(Saved data entries)
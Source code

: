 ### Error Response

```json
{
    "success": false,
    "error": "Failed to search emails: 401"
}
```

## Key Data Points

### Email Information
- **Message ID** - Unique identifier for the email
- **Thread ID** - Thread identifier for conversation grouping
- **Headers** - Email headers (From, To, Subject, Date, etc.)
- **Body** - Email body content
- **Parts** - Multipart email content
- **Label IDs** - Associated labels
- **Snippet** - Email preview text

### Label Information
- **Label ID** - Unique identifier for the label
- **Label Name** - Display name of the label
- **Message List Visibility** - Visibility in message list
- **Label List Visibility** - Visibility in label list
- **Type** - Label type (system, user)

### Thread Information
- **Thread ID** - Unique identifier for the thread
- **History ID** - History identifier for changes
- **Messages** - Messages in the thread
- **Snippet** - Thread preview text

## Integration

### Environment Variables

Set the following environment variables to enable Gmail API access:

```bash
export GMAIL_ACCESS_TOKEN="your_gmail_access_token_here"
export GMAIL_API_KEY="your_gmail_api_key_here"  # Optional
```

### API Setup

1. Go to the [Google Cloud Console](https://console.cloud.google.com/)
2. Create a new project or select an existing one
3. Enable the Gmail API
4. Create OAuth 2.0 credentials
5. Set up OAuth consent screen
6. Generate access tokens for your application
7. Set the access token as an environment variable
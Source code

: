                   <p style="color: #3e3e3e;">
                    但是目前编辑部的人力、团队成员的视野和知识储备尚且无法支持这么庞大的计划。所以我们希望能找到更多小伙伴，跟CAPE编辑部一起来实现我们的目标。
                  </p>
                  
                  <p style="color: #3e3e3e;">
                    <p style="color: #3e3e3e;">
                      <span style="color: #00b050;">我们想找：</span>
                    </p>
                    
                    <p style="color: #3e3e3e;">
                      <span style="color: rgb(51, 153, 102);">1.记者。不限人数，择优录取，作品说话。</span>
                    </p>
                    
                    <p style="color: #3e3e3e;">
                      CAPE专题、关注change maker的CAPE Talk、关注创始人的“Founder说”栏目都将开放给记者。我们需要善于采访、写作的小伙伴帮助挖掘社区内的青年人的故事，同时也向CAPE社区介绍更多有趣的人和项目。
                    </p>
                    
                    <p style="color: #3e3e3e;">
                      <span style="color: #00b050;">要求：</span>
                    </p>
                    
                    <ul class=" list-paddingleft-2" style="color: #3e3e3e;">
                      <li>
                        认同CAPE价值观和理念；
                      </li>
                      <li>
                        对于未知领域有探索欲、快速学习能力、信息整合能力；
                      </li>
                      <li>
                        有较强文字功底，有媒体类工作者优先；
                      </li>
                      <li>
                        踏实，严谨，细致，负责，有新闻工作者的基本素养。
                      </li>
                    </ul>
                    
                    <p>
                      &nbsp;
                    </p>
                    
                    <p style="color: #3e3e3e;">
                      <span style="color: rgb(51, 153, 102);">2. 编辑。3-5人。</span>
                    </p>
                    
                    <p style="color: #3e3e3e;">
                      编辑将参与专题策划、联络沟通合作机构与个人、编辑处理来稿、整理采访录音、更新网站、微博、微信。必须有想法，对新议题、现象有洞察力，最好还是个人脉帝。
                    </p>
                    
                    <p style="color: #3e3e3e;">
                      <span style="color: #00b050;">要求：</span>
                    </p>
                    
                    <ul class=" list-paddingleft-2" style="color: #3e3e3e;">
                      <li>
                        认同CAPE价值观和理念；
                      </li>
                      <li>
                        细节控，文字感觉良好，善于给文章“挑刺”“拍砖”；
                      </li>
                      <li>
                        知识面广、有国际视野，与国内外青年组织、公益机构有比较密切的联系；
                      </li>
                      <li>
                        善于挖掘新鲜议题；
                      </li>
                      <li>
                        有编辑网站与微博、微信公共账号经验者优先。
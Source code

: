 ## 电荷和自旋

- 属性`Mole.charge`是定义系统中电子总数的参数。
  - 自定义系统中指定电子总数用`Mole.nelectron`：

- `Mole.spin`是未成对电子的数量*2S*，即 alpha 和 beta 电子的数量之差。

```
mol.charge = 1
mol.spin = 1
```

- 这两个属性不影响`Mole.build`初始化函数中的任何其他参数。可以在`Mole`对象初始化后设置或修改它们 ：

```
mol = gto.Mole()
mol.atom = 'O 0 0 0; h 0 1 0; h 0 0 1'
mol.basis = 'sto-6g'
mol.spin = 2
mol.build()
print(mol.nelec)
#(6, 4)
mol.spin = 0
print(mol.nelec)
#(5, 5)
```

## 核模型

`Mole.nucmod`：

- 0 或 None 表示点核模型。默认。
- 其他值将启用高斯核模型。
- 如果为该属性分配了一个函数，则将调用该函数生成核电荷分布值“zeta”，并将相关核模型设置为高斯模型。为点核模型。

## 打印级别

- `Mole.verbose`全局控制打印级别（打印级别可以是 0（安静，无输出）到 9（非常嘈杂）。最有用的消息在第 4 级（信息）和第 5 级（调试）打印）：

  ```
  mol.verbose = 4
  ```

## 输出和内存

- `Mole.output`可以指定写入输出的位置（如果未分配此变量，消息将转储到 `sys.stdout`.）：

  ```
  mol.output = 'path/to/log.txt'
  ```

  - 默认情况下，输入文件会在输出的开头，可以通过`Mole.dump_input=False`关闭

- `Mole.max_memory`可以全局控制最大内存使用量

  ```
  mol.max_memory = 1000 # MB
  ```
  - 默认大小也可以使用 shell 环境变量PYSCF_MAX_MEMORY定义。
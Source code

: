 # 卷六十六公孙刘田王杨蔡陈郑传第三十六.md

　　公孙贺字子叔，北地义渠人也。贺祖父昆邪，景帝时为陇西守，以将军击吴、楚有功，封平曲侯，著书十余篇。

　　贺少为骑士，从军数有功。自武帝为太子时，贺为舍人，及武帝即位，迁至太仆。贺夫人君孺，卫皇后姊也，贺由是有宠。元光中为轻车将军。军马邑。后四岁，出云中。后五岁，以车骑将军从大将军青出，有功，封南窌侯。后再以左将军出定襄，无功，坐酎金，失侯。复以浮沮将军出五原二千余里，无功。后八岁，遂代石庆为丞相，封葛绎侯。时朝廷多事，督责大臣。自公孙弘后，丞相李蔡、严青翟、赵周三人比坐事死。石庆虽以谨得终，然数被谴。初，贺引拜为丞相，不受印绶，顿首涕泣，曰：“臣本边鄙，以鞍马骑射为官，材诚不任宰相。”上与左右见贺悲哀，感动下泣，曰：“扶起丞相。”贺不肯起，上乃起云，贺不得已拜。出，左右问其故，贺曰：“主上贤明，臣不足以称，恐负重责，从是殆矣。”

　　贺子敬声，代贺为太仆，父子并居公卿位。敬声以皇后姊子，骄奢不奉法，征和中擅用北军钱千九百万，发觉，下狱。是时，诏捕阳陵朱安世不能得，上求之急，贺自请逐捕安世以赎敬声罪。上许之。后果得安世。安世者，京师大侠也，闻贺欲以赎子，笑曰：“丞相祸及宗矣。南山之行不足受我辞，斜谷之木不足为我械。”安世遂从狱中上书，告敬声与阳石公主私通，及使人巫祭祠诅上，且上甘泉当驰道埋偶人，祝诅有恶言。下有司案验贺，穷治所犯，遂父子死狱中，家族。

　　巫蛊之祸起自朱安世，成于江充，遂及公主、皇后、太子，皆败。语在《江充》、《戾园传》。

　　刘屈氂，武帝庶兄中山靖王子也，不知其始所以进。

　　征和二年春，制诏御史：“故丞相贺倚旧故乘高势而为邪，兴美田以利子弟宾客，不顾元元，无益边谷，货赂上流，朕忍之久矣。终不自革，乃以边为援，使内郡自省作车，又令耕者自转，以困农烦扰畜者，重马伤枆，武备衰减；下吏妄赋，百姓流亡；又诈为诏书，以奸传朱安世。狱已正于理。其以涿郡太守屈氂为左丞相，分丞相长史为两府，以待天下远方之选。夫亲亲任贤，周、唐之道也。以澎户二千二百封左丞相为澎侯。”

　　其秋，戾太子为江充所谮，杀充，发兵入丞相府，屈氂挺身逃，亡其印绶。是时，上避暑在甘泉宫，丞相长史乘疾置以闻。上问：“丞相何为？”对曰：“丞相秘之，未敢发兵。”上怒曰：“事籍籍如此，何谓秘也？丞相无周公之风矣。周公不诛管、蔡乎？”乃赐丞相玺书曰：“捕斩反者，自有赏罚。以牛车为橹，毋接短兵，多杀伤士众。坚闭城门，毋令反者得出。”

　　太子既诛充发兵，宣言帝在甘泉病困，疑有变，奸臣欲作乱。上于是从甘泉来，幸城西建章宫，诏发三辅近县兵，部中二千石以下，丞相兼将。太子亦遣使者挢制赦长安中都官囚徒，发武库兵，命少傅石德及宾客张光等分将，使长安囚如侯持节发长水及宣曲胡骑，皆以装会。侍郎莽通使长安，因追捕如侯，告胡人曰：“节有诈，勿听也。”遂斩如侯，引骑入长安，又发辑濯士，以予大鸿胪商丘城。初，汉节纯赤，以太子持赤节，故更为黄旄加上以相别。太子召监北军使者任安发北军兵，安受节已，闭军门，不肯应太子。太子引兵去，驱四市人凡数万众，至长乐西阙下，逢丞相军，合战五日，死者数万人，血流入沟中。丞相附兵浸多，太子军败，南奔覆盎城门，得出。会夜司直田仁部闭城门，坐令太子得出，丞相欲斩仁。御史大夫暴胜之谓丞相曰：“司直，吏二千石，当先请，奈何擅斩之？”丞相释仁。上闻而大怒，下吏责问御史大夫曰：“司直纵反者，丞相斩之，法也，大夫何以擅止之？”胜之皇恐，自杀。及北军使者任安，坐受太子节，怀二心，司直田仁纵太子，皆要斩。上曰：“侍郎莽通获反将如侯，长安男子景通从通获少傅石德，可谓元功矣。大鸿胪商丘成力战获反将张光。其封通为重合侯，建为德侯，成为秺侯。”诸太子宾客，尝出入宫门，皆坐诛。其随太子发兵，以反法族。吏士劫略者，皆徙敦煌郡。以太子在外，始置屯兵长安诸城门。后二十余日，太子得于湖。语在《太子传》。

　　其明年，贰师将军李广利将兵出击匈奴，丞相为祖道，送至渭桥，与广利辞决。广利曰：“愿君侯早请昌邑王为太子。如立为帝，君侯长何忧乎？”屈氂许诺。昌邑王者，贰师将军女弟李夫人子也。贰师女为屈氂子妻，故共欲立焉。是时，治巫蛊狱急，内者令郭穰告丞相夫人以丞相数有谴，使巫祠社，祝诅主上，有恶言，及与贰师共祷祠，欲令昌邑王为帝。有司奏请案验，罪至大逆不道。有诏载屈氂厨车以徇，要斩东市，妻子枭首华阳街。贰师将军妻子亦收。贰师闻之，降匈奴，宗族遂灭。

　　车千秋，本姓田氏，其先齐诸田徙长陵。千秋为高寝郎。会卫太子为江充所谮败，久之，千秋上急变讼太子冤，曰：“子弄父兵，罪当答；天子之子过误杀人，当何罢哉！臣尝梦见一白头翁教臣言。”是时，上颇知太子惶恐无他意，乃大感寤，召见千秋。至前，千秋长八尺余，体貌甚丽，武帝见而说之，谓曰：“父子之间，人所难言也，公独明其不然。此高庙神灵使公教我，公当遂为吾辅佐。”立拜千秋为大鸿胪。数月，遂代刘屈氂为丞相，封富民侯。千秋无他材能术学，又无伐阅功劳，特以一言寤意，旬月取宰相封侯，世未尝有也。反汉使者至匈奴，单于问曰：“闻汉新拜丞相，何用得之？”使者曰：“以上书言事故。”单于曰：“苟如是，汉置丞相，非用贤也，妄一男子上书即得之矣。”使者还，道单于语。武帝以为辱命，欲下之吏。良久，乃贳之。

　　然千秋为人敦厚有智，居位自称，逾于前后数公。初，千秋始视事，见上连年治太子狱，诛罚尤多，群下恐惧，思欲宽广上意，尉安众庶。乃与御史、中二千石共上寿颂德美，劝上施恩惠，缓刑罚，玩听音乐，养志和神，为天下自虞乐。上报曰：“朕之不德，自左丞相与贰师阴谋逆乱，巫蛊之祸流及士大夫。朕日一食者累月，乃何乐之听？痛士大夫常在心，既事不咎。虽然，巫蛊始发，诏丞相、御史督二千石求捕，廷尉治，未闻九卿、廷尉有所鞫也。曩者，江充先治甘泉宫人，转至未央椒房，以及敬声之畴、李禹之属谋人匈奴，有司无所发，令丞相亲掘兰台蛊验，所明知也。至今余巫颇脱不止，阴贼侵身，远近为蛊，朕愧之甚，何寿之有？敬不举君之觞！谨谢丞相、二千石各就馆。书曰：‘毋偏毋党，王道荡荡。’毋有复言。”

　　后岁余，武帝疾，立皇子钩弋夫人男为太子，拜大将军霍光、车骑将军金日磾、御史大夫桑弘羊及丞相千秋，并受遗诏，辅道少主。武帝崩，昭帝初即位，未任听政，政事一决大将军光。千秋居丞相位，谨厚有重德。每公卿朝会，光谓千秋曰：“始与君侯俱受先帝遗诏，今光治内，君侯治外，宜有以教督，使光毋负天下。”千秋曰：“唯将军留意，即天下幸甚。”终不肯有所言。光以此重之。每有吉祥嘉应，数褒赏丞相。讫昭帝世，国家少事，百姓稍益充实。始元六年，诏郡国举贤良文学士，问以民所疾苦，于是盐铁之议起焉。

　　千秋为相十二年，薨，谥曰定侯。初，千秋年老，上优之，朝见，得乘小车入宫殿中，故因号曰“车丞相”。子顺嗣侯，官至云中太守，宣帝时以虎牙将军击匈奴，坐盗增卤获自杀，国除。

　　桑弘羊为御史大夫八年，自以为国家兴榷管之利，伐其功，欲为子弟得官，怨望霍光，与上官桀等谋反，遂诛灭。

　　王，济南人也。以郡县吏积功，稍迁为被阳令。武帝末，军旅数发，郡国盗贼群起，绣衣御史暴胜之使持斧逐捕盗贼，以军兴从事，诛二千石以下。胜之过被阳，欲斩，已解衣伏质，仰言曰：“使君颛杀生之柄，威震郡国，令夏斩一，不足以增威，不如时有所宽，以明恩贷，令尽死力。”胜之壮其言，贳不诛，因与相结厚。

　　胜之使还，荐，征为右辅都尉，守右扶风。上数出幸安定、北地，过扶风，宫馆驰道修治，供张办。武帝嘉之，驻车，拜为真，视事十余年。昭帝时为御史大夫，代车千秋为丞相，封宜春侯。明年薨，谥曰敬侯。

* What to work on
Give again exactly, and only, the lines above starting at the one with "- **Message List" and ending at the one with "### API Setup".

* Output for this exercise
- **Message List Visibility** - Visibility in message list
- **Label List Visibility** - Visibility in label list
- **Type** - Label type (system, user)

### Thread Information
- **Thread ID** - Unique identifier for the thread
- **History ID** - History identifier for changes
- **Messages** - Messages in the thread
- **Snippet** - Thread preview text

## Integration

### Environment Variables

Set the following environment variables to enable Gmail API access:

```bash
export GMAIL_ACCESS_TOKEN="your_gmail_access_token_here"
export GMAIL_API_KEY="your_gmail_api_key_here"  # Optional
```

### API Setup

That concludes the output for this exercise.